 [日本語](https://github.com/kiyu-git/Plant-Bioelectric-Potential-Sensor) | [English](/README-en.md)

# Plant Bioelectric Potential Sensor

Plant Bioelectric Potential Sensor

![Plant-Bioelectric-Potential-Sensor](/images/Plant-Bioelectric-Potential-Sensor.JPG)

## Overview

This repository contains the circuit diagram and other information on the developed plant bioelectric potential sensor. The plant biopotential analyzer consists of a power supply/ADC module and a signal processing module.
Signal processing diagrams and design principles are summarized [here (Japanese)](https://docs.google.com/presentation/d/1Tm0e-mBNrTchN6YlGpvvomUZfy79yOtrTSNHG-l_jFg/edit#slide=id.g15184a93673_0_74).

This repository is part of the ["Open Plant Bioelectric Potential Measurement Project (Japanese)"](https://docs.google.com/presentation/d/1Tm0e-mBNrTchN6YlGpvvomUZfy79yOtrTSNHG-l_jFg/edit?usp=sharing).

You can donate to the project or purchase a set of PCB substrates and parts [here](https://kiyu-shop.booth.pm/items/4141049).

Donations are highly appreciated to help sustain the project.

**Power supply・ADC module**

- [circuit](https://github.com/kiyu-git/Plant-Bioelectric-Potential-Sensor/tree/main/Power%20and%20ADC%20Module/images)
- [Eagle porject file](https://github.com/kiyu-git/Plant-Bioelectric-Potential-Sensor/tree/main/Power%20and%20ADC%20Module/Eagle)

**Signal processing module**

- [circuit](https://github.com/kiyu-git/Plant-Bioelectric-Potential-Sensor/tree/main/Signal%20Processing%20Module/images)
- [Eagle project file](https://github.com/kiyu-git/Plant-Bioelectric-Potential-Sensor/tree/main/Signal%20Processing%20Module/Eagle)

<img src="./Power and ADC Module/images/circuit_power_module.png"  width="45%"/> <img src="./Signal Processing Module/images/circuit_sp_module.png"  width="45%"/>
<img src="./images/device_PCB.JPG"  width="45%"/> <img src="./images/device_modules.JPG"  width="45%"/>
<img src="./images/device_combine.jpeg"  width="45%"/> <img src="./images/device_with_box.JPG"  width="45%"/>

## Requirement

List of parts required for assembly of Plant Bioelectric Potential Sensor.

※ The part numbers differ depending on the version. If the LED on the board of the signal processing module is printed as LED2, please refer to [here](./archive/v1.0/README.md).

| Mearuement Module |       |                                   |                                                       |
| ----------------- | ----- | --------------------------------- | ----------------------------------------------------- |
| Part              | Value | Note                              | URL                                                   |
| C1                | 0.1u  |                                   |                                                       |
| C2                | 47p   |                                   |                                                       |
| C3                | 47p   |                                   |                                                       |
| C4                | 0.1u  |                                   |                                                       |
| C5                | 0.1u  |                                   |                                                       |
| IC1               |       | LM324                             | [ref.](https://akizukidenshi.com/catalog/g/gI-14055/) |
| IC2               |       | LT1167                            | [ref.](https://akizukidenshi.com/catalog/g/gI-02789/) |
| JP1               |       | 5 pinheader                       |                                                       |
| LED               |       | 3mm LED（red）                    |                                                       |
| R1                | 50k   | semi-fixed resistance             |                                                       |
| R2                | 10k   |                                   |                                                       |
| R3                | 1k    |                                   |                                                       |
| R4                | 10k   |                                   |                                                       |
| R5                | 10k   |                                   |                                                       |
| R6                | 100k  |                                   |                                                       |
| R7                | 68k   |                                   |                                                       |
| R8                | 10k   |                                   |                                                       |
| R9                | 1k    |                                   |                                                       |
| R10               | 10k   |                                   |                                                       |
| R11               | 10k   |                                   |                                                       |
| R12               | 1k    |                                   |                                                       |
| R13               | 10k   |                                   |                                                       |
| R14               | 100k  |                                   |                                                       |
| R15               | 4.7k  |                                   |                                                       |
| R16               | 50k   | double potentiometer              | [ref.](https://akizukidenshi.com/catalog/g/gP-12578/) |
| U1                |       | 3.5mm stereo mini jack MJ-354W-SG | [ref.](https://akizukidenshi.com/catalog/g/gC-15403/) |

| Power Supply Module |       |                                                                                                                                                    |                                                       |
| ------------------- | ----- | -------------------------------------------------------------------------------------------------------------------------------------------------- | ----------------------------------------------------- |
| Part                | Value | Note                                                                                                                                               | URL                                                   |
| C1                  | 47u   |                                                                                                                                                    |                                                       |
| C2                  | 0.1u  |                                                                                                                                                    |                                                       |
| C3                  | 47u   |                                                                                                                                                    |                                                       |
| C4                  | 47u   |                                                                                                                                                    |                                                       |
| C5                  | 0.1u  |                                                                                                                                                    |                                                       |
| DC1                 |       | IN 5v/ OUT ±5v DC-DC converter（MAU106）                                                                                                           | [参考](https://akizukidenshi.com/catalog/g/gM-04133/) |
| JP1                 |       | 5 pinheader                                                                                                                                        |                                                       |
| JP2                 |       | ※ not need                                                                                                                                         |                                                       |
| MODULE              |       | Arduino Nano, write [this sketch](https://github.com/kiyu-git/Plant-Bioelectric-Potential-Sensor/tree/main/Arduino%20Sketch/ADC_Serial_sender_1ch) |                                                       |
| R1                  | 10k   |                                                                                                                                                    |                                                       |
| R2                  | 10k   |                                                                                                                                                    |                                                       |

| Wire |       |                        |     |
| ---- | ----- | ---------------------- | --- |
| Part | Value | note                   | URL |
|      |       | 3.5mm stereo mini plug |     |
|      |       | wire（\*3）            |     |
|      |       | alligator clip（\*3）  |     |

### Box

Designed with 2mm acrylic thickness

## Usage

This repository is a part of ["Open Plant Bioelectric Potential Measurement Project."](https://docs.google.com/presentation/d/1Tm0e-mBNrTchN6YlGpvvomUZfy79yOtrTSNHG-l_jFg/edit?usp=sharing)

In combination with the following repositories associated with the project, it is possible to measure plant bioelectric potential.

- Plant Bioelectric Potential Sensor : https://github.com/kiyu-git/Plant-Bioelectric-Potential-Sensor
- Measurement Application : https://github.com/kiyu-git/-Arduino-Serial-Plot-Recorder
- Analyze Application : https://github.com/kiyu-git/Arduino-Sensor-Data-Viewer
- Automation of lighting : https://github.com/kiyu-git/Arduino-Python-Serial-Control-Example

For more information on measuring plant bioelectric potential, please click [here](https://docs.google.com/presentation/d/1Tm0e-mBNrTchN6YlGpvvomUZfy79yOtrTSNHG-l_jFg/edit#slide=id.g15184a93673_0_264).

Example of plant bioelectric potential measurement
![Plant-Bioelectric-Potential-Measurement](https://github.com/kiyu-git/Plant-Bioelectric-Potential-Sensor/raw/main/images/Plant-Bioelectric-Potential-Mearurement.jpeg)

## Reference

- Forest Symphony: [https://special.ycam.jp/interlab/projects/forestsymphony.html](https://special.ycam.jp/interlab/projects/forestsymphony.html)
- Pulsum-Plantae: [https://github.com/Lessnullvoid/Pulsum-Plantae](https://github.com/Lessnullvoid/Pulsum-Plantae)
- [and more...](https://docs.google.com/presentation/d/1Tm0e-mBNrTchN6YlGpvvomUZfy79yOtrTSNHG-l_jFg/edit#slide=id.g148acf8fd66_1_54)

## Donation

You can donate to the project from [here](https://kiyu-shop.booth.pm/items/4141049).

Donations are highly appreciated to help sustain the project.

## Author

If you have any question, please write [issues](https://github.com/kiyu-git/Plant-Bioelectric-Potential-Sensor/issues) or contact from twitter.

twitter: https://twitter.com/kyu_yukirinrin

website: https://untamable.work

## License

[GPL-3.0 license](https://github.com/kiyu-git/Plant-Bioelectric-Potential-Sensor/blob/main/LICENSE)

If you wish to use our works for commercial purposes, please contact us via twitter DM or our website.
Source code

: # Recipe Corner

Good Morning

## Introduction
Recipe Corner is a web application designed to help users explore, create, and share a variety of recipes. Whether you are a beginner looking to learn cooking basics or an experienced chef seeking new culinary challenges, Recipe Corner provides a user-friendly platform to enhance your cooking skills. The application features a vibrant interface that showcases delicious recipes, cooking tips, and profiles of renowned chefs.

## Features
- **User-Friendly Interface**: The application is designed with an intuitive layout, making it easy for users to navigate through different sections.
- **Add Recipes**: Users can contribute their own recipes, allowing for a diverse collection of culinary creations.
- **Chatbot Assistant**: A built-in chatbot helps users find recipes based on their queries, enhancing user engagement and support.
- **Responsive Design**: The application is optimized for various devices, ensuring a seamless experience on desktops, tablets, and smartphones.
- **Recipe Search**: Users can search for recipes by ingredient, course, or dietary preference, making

☆ ☆ ☆

Could you copy each line in the listing above that includes the word "donate"?

You can donate to the project or purchase a set of PCB substrates and parts [here](https://kiyu-shop.booth.pm/items/4141049).
You can donate to the project from [here](https://kiyu-shop.booth.pm/items/4141049).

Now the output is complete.